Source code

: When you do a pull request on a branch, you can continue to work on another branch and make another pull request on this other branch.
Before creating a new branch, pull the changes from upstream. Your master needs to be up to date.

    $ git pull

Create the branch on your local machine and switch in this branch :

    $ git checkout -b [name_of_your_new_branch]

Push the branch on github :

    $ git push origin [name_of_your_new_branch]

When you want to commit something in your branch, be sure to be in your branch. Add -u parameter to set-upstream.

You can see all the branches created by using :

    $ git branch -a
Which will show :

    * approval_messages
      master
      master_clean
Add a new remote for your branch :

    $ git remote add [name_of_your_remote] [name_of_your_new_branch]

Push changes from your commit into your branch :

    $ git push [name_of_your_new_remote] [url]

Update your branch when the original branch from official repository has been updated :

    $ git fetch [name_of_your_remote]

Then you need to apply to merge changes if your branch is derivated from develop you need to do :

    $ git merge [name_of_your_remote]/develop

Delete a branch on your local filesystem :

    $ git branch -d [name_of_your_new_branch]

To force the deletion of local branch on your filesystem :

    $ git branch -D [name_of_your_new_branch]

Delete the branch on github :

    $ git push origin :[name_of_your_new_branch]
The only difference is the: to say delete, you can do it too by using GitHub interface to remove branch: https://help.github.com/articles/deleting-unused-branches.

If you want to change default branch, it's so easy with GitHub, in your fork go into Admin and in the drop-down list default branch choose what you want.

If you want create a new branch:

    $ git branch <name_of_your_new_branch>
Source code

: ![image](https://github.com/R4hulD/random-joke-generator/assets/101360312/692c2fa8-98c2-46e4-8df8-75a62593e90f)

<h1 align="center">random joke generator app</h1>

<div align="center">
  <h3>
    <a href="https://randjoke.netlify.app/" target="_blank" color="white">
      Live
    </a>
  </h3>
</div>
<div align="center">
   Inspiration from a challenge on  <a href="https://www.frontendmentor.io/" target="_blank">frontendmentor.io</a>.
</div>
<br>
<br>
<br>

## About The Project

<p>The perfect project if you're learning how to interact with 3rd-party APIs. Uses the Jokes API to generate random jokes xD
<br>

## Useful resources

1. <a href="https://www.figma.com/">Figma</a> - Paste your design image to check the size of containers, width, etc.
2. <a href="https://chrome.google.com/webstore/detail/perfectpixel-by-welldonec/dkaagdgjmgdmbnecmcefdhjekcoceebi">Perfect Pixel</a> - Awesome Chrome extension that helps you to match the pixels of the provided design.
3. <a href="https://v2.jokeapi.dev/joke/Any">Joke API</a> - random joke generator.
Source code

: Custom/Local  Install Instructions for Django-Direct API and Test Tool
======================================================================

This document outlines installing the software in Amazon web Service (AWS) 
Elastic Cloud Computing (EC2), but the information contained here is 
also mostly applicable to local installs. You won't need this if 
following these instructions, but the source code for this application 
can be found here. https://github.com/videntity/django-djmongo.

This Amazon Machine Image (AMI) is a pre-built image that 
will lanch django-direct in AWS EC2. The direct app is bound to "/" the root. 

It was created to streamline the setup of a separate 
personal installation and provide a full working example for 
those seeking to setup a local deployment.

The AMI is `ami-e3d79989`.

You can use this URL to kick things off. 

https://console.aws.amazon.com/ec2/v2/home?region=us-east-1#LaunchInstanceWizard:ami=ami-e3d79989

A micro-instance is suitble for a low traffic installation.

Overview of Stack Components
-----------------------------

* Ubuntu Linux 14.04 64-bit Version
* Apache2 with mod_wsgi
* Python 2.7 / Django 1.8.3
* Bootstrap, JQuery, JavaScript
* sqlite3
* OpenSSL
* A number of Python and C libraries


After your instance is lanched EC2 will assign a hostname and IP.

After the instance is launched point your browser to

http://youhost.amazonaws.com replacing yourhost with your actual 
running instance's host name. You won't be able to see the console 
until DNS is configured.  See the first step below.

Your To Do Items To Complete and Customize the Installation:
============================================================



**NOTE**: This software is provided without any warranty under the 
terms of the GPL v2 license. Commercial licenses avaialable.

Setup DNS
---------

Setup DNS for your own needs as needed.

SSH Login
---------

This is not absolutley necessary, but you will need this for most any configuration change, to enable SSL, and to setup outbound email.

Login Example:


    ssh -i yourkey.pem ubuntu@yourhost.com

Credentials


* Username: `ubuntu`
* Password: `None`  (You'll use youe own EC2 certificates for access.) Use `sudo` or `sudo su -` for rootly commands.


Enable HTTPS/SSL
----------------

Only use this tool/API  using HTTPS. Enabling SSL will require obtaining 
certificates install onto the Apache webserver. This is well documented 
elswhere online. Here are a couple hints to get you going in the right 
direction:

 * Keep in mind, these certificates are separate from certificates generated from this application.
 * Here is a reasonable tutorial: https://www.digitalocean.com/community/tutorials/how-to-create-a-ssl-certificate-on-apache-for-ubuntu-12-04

* * * * * * * * *

• TASK DIRECTIONS
Lines from the first one above through the line containing "push origin [name_of_your_new_branch]" are to be retyped exactly, both included, and nothing more.

• RESPONSE TO THIS TASK
Source code

: When you do a pull request on a branch, you can continue to work on another branch and make another pull request on this other branch.
Before creating a new branch, pull the changes from upstream. Your master needs to be up to date.

    $ git pull

Create the branch on your local machine and switch in this branch :

    $ git checkout -b [name_of_your_new_branch]

Push the branch on github :

    $ git push origin [name_of_your_new_branch]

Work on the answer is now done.